[Deepspeed] ZeRO-Infinity integration released and config changes

stas · April 26, 2021, 5:50pm

Deepspeed ZeRO-Infinity (deepspeed==0.3.15) has been just integrated. You need to use the transformers master branch to use it.

There are 2 important changes that you need to be aware of if you’re already using DeepSpeed integration in transformers:

After this release only config params that are set to auto will get automatically overriden/set to the correct/recommended values, everything else is left as is. This is to avoid the previously confusing behavior of never being quite sure what gets overridden and what not despite the logger telling what it did override. The new behavior is completely unambiguous.

See examples
- zero2
- zero3
Full doc: Trainer — transformers 4.5.0.dev0 documentation
If you are using massive models and aren’t using example scripts, make sure to read:

Full doc: Trainer — transformers 4.5.0.dev0 documentation

Everything else should work as before or better.

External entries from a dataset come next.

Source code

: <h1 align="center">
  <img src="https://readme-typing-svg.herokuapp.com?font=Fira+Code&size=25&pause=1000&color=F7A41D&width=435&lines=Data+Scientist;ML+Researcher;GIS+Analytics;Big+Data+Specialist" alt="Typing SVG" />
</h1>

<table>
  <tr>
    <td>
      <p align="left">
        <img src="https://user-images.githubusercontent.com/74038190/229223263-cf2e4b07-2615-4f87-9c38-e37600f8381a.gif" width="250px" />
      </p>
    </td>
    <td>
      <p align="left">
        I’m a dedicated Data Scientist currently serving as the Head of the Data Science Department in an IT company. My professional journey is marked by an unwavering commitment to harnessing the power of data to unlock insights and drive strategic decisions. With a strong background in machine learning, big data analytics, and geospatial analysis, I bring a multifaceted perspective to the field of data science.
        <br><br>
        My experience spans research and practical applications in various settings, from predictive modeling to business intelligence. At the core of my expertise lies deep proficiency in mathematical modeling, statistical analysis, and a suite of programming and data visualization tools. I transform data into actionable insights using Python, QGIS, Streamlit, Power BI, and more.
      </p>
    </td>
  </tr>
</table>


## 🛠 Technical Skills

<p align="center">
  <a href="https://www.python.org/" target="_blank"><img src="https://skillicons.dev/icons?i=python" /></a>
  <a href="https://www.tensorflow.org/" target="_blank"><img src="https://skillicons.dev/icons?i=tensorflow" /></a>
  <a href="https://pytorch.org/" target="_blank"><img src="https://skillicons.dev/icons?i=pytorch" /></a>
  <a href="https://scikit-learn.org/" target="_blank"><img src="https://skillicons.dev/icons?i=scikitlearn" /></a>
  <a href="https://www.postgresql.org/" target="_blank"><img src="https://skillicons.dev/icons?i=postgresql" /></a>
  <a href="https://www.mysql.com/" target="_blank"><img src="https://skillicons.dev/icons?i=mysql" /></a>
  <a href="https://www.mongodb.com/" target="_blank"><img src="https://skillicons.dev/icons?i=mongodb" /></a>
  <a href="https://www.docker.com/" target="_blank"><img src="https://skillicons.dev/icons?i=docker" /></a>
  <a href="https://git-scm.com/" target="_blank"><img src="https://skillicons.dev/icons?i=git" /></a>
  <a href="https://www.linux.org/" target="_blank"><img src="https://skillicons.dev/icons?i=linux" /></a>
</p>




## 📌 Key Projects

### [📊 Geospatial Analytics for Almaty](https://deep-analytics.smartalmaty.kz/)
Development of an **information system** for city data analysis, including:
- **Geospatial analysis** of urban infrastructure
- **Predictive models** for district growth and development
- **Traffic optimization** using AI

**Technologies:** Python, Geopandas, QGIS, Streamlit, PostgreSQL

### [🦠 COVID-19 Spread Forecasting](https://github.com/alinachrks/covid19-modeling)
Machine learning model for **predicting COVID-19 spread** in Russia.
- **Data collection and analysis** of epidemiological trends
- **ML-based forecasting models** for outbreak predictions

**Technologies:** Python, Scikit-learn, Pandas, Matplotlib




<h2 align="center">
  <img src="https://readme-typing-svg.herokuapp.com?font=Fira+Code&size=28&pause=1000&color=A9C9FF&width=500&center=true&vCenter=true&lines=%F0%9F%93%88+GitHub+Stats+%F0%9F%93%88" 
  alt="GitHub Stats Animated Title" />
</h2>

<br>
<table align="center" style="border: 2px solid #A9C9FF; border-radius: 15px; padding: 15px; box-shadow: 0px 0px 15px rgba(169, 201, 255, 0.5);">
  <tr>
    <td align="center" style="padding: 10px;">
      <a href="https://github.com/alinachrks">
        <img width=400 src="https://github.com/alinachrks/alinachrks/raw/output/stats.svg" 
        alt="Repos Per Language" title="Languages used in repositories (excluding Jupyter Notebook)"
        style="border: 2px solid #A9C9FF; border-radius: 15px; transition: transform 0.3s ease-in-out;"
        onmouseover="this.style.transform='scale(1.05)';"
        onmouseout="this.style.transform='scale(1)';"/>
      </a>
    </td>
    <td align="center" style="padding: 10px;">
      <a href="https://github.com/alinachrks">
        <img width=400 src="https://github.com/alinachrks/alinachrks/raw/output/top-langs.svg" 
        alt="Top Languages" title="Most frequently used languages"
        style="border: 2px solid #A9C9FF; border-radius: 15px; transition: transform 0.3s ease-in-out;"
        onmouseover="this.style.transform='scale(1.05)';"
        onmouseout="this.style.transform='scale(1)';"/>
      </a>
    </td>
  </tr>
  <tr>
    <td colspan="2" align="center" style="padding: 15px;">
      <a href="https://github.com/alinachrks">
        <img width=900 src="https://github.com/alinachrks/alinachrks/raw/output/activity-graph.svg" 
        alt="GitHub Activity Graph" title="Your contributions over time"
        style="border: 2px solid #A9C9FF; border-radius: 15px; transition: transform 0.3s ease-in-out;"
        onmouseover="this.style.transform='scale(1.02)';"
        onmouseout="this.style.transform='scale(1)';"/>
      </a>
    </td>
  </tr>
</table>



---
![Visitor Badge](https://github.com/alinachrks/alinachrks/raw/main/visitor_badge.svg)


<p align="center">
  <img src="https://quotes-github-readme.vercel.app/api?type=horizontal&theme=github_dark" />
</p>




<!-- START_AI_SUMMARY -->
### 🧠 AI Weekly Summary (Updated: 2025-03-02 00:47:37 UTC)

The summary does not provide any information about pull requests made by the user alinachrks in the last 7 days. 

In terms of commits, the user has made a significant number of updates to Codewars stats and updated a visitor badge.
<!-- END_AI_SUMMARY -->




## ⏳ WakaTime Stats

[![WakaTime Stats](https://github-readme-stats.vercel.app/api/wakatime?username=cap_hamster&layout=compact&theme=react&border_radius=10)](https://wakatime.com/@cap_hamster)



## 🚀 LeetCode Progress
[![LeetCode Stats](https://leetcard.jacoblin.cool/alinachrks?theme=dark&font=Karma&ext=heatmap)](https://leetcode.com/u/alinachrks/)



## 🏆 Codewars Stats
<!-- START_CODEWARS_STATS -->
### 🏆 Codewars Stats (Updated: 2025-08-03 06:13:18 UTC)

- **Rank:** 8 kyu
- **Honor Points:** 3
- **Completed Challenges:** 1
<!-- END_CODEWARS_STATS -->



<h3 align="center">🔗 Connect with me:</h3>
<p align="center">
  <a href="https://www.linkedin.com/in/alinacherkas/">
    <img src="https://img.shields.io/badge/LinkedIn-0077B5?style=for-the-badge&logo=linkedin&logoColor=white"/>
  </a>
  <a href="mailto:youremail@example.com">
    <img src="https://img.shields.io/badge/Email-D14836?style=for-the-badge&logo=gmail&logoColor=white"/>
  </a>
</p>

The docs were revamped a lot too - if you find anything unclear or lacking please let me know.

You probably want to install deepspeed master though, since 0.3.15 left some debug prints in-place, which creates a lot of noise, which has been fixed in master. So:

pip install git+https://github.com/microsoft/DeepSpeed

If you encounter any problems please post an Issue and tag @stas00 to it. Thank you!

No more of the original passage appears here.